Electric vehicles are starting to make a serious dent in oil use.
Last year, EVs displaced roughly 1.5 million barrels per day, according to a new analysis from BloombergNEF. That is more than double the share EVs displaced in 2015. The majority of the displacement is coming from an unlikely source.
EVs are displacing oil
Two- and three-wheelers — not e-bikes, but mopeds, scooters, and motorcycles — have dominated the avoided oil use. Those EV options are especially prevalent in Asia, where they have been adopted rapidly. In 2021, the share of oil displaced by these smaller vehicles alone hit 1 million barrels per day. Meanwhile, the shares displaced by buses and passenger vehicles remain much smaller but have increased steadily for the last six years.

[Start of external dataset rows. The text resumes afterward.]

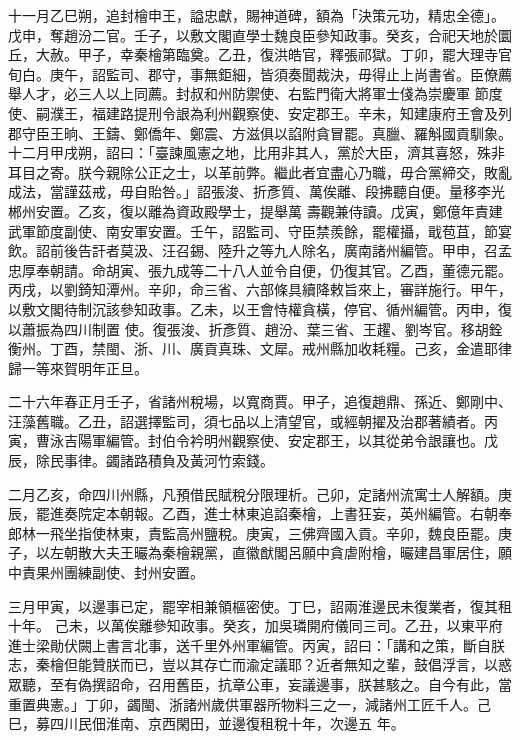 \begin{pinyinscope}
 十一月乙巳朔，追封檜申王，謚忠獻，賜神道碑，額為「決策元功，精忠全德」。戊申，奪趙汾二官。壬子，以敷文閣直學士魏良臣參知政事。癸亥，合祀天地於圜丘，大赦。甲子，幸秦檜第臨奠。乙丑，復洪皓官，釋張祁獄。丁卯，罷大理寺官旬白。庚午，詔監司、郡守，事無鉅細，皆須奏聞裁決，毋得止上尚書省。臣僚薦舉人才，必三人以上同薦。封叔和州防禦使、右監門衛大將軍士俴為崇慶軍
 節度使、嗣濮王，福建路提刑令詪為利州觀察使、安定郡王。辛未，知建康府王會及列郡守臣王晌、王鑄、鄭僑年、鄭震、方滋俱以諂附貪冒罷。真臘、羅斛國貢馴象。十二月甲戌朔，詔曰：「臺諫風憲之地，比用非其人，黨於大臣，濟其喜怒，殊非耳目之寄。朕今親除公正之士，以革前弊。繼此者宜盡心乃職，毋合黨締交，敗亂成法，當謹茲戒，毋自貽咎。」詔張浚、折彥質、萬俟離、段拂聽自便。量移李光郴州安置。乙亥，復以離為資政殿學士，提舉萬
 壽觀兼侍讀。戊寅，鄭億年責建武軍節度副使、南安軍安置。壬午，詔監司、守臣禁羨餘，罷權攝，戢苞苴，節宴飲。詔前後告訐者莫汲、汪召錫、陸升之等九人除名，廣南諸州編管。甲申，召孟忠厚奉朝請。命胡寅、張九成等二十八人並令自便，仍復其官。乙酉，董德元罷。丙戌，以劉錡知潭州。辛卯，命三省、六部條具續降敕旨來上，審詳施行。甲午，以敷文閣待制沉該參知政事。乙未，以王會恃權貪橫，停官、循州編管。丙申，復以蕭振為四川制置
 使。復張浚、折彥質、趙汾、葉三省、王趯、劉岑官。移胡銓衡州。丁酉，禁閩、浙、川、廣貢真珠、文犀。戒州縣加收耗糧。己亥，金遣耶律歸一等來賀明年正旦。



 二十六年春正月壬子，省諸州稅場，以寬商賈。甲子，追復趙鼎、孫近、鄭剛中、汪藻舊職。乙丑，詔選擇監司，須七品以上清望官，或經朝擢及治郡著績者。丙寅，曹泳吉陽軍編管。封伯令衿明州觀察使、安定郡王，以其從弟令詪讓也。戊辰，除民事律。蠲諸路積負及黃河竹索錢。



 二月乙亥，命四川州縣，凡預借民賦稅分限理析。己卯，定諸州流寓士人解額。庚辰，罷進奏院定本朝報。乙酉，進士林東追諂秦檜，上書狂妄，英州編管。右朝奉郎林一飛坐指使林東，責監高州鹽稅。庚寅，三佛齊國入貢。辛卯，魏良臣罷。庚子，以左朝散大夫王曮為秦檜親黨，直徽猷閣呂願中貪虐附檜，曮建昌軍居住，願中責果州團練副使、封州安置。



 三月甲寅，以邊事已定，罷宰相兼領樞密使。丁巳，詔兩淮邊民未復業者，復其租十年。
 己未，以萬俟離參知政事。癸亥，加吳璘開府儀同三司。乙丑，以東平府進士梁勛伏闕上書言北事，送千里外州軍編管。丙寅，詔曰：「講和之策，斷自朕志，秦檜但能贊朕而已，豈以其存亡而渝定議耶？近者無知之輩，鼓倡浮言，以惑眾聽，至有偽撰詔命，召用舊臣，抗章公車，妄議邊事，朕甚駭之。自今有此，當重置典憲。」丁卯，蠲閩、浙諸州歲供軍器所物料三之一，減諸州工匠千人。己巳，募四川民佃淮南、京西閑田，並邊復租稅十年，次邊五
 年。




\end{pinyinscope}
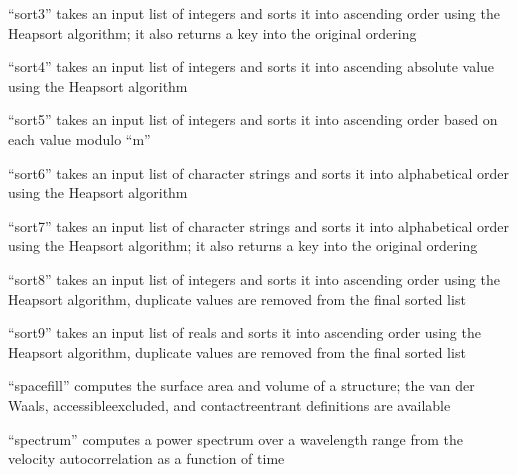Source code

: \documentclass[letterpaper,11pt,english]{sphinxmanual}
\begin{document}
\sphinxAtStartPar
“sort3” takes an input list of integers and sorts it into ascending order using the Heapsort algorithm; it also returns a key into the original ordering

\sphinxAtStartPar
{}

\sphinxAtStartPar
“sort4” takes an input list of integers and sorts it into ascending absolute value using the Heapsort algorithm

\sphinxAtStartPar
{}

\sphinxAtStartPar
“sort5” takes an input list of integers and sorts it into ascending order based on each value modulo “m”

\sphinxAtStartPar
{}

\sphinxAtStartPar
“sort6” takes an input list of character strings and sorts it into alphabetical order using the Heapsort algorithm

\sphinxAtStartPar
{}

\sphinxAtStartPar
“sort7” takes an input list of character strings and sorts it into alphabetical order using the Heapsort algorithm; it also returns a key into the original ordering

\sphinxAtStartPar
{}

\sphinxAtStartPar
“sort8” takes an input list of integers and sorts it into ascending order using the Heapsort algorithm, duplicate values are removed from the final sorted list

\sphinxAtStartPar
{}

\sphinxAtStartPar
“sort9” takes an input list of reals and sorts it into ascending order using the Heapsort algorithm, duplicate values are removed from the final sorted list

\sphinxAtStartPar
{}

\sphinxAtStartPar
“spacefill” computes the surface area and volume of a structure; the van der Waals, accessible\sphinxhyphen{}excluded, and contact\sphinxhyphen{}reentrant definitions are available

\sphinxAtStartPar
{}

\sphinxAtStartPar
“spectrum” computes a power spectrum over a wavelength range from the velocity autocorrelation as a function of time

\sphinxAtStartPar
{}
\end{document}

This is undoubtedly good climate news. But it comes with a caveat; the amount of oil use displaced represents only a small share (3.3%) of the total global demand for transportation fuel, which landed at roughly 43.7 million barrels of oil per day in 2021. Oil demand has to fall 37% by the end of this decade to keep the 1.5-degree-Celsius target in reach, according to the Intergovernmental Panel on Climate Change’s 2018 report. Widespread EV adoption will play a huge role in determining whether doing so is possible.
This data comes as a part of BNEF’s work for the Zero Emission Vehicle Transition Council, an international forum to accelerate the transition to electric and other zero-emissions vehicles. The latest update found that global passenger EV sales grew by 103% in 2021, to nearly 6.6 million cars sold. These accounted for 13% of total passenger vehicle sales in the fourth quarter of 2021, including plug-in hybrids.
According to BNEF, the displaced oil demand is nearly equivalent to one-fifth of Russia’s total exports before its invasion of Ukraine. The European Commission recently proposed banning all Russian oil and petroleum imports, as Europe tries to both punish the Kremlin and speed its own transition to renewables.
As the new data shows, creating policies that get more EVs of all shapes and sizes on the road — and the infrastructure to charge them — will also reduce fossil fuel dependence.